What about Cubic Corporation, the company who made OMNY for the MTA? Can they sell my information?

No, according to the MTA, because Cubic does not own any of the data they collect and manage for the MTA, the MTA does. 

Cubic has been working with the MTA since the early '90s—they also invented the MetroCard, and supply payment systems for the transit agencies in Boston, Chicago, and London. The company is being paid almost $600 million to create and maintain OMNY (which stands for "One Metro New York"). The project is more than $100 million over budget and more than a year behind schedule, though those sort of overruns are not uncommon at the MTA. (Cubic did not respond to our request for comment.)

Don't they also collect anonymized data? Can they sell that?

The MTA and Cubic do collect anonymized data, which is exceedingly easy to de-anonymize; researchers have found that you can ID someone with just four bits of anonymous demographic information.

But the MTA insists that this anonymous data cannot be sold by them or Cubic or anyone else. 

What about the geolocation data? Do the credit card companies see that? Can they sell it?

The credit card companies do not have access to OMNY's geolocation data, according to an MTA spokesperson. The banks only see that there was a transaction at a given time by a given customer. Geolocation data collected by the MTA or Cubic cannot be sold, though it's a valuable tool for improving transit systems.

How secure is all this information?

The MTA makes OMNY users acknowledge that there is an inherent "risk" to providing all this information, and Cubic has lost batches of data to hackers before. 

“Our transactions are encrypted from the moment you touch the validator,” the MTA's OMNY supervisor told The Verge in 2020. "We do absolutely everything we can do to maintain the integrity of the transaction to ensure it’s secure.
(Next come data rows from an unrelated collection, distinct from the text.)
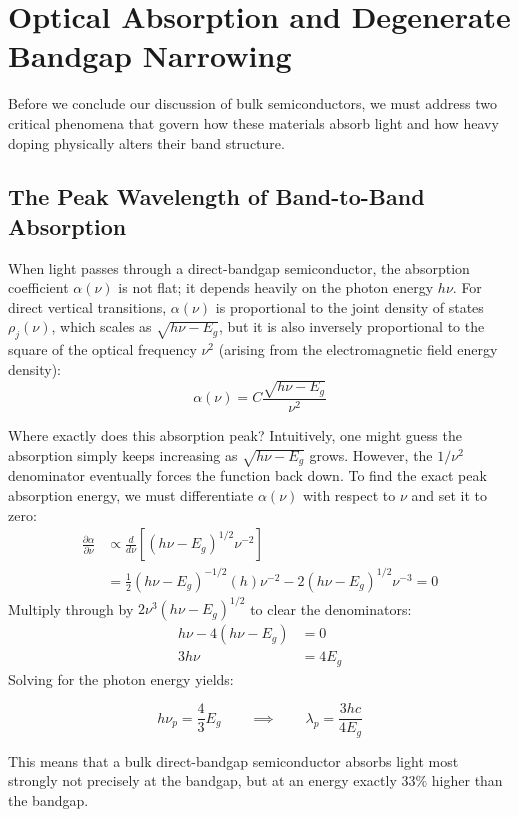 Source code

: \section{Optical Absorption and Degenerate Bandgap Narrowing}

Before we conclude our discussion of bulk semiconductors, we must address two critical phenomena that govern how these materials absorb light and how heavy doping physically alters their band structure.

\subsection{The Peak Wavelength of Band-to-Band Absorption}

When light passes through a direct-bandgap semiconductor, the absorption coefficient $\alpha(\nu)$ is not flat; it depends heavily on the photon energy $h\nu$. For direct vertical transitions, $\alpha(\nu)$ is proportional to the joint density of states $\rho_j(\nu)$, which scales as $\sqrt{h\nu - E_g}$, but it is also inversely proportional to the square of the optical frequency $\nu^2$ (arising from the electromagnetic field energy density):
\begin{equation*}
    \alpha(\nu) = C \frac{\sqrt{h\nu - E_g}}{\nu^2}
\end{equation*}

Where exactly does this absorption peak? Intuitively, one might guess the absorption simply keeps increasing as $\sqrt{h\nu - E_g}$ grows. However, the $1/\nu^2$ denominator eventually forces the function back down. To find the exact peak absorption energy, we must differentiate $\alpha(\nu)$ with respect to $\nu$ and set it to zero:
\begin{align*}
    \frac{\partial \alpha}{\partial \nu} & \propto \frac{d}{d\nu}\left[ (h\nu - E_g)^{1/2} \nu^{-2} \right]              \\
                                         & = \frac{1}{2}(h\nu - E_g)^{-1/2}(h)\nu^{-2} - 2(h\nu - E_g)^{1/2}\nu^{-3} = 0
\end{align*}
Multiply through by $2\nu^3 (h\nu - E_g)^{1/2}$ to clear the denominators:
\begin{align*}
    h\nu - 4(h\nu - E_g) & = 0    \\
    3h\nu                & = 4E_g
\end{align*}
Solving for the photon energy yields:
\begin{keyresult}
    \begin{equation}
        h\nu_p = \frac{4}{3}E_g \qquad \implies \qquad \lambda_p = \frac{3hc}{4E_g}
    \end{equation}
\end{keyresult}
This means that a bulk direct-bandgap semiconductor absorbs light most strongly not precisely at the bandgap, but at an energy exactly $33\%$ higher than the bandgap.

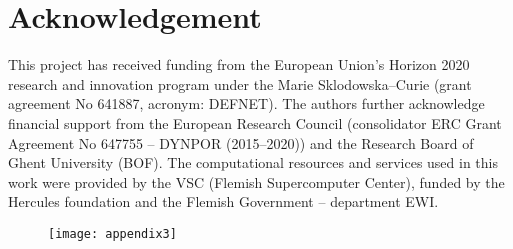 \renewcommand\evenpagerightmark{{\scshape\small Acknowledgement}}
\graphicspath{{figures/}}
\chapter{Acknowledgement}


This project has received funding from the European Union’s Horizon 2020 research and innovation program under the Marie Sklodowska--Curie (grant agreement No 641887, acronym: DEFNET). The authors further acknowledge financial support from the European Research Council (consolidator ERC Grant Agreement No 647755 -- DYNPOR (2015--2020)) and the Research Board of Ghent University (BOF).
\npar
\noindent The computational resources and services used in this work were provided by the VSC (Flemish Supercomputer Center), funded by the Hercules foundation and the Flemish Government -- department EWI.

\begin{figure}[!h]
	\centering
	\texttt{[image: appendix3]}
		\label{fig:appendix3}
\end{figure}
If we have just one little glitch, our credibility goes out the door.”

OK so, should I just give up and get on the OMNY train or dig my heels in until they pry my MetroCard from my cold hands?

Whether you use OMNY depends on how much you value convenience over feeding the information economy, and whether you can afford to.

"There are good aspects to what has been implemented," said Tom Pera, a program associate at the TransitCenter who wrote a report about tap-to-pay systems published last year entitled "Do Not Track."

Pera said that when he is forced to convert to OMNY, he'll probably use the cash-loaded version.

"You could say in the broader picture, there's a resignation for just people feeling like all of our data is just accessible anyways, and if they're not going to get it from [OMNY], they're gonna get it through someone else," Pera said. "I think as much as possible, as individuals, we should maybe take steps to not contribute to this data economy that exists."